Bring together copies of the lines in the data below that contain the word "pool".
────────
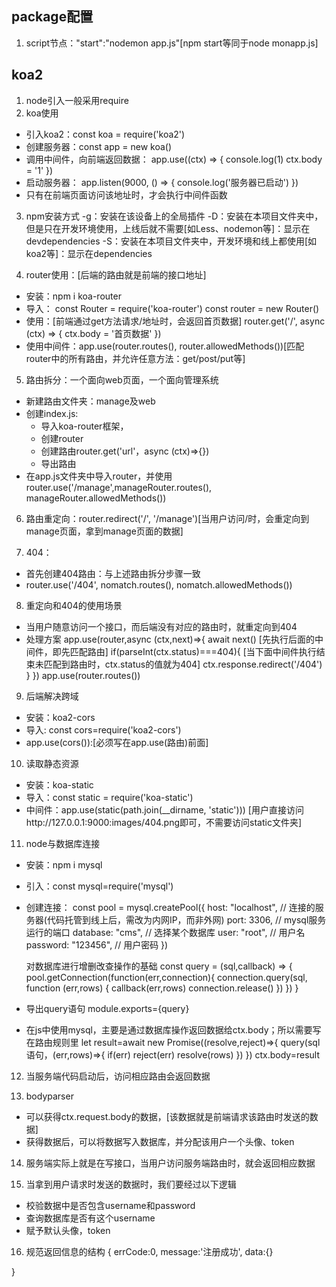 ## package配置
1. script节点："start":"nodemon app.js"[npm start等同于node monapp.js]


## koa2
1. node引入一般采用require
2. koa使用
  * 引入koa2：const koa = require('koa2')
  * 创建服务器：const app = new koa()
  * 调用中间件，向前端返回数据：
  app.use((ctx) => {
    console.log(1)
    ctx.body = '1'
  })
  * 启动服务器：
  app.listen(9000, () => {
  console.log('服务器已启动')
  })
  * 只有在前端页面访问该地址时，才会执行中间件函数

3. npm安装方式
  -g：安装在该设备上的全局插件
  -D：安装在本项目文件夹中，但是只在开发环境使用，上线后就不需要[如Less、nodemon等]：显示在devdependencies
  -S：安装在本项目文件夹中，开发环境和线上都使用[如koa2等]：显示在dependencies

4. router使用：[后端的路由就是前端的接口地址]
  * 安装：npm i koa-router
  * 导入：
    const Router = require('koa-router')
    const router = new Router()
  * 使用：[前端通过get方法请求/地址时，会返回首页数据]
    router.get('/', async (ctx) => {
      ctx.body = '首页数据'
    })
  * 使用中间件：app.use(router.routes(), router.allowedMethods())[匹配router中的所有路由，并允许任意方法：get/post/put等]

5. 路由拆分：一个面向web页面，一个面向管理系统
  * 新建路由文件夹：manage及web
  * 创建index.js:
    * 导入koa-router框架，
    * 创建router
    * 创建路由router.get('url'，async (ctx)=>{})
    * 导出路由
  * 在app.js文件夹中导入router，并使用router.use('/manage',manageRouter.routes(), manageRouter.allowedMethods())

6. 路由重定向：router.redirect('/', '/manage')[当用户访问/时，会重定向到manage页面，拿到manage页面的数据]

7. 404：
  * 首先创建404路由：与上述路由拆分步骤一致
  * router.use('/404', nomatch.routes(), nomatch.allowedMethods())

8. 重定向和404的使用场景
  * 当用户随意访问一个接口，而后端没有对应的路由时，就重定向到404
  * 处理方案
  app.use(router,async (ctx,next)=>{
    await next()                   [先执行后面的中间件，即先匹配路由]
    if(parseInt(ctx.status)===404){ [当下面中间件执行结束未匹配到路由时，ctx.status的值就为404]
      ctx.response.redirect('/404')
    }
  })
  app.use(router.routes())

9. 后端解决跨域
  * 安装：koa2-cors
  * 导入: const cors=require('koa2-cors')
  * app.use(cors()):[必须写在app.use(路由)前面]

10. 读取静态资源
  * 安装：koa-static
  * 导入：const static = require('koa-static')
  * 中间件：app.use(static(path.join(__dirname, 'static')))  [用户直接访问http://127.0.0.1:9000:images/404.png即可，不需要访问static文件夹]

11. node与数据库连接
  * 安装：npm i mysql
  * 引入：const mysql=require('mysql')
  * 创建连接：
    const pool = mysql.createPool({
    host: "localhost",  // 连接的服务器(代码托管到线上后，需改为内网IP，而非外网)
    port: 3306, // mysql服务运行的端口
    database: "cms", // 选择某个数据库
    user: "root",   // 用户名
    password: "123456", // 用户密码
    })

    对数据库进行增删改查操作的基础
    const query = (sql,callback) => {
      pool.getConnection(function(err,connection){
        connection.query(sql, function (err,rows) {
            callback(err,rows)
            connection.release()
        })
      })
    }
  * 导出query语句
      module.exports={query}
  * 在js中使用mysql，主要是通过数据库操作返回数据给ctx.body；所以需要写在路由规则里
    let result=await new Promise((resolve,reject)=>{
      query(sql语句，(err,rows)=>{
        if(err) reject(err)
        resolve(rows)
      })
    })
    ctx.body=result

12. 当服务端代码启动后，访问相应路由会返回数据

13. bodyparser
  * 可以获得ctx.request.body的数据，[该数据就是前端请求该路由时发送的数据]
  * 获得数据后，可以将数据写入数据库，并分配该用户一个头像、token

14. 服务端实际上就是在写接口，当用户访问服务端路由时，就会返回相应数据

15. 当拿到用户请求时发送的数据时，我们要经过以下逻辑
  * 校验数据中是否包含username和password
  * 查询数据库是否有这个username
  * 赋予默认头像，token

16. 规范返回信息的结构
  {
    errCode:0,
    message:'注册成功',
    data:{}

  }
────────
OUTPUT
    const pool = mysql.createPool({
      pool.getConnection(function(err,connection){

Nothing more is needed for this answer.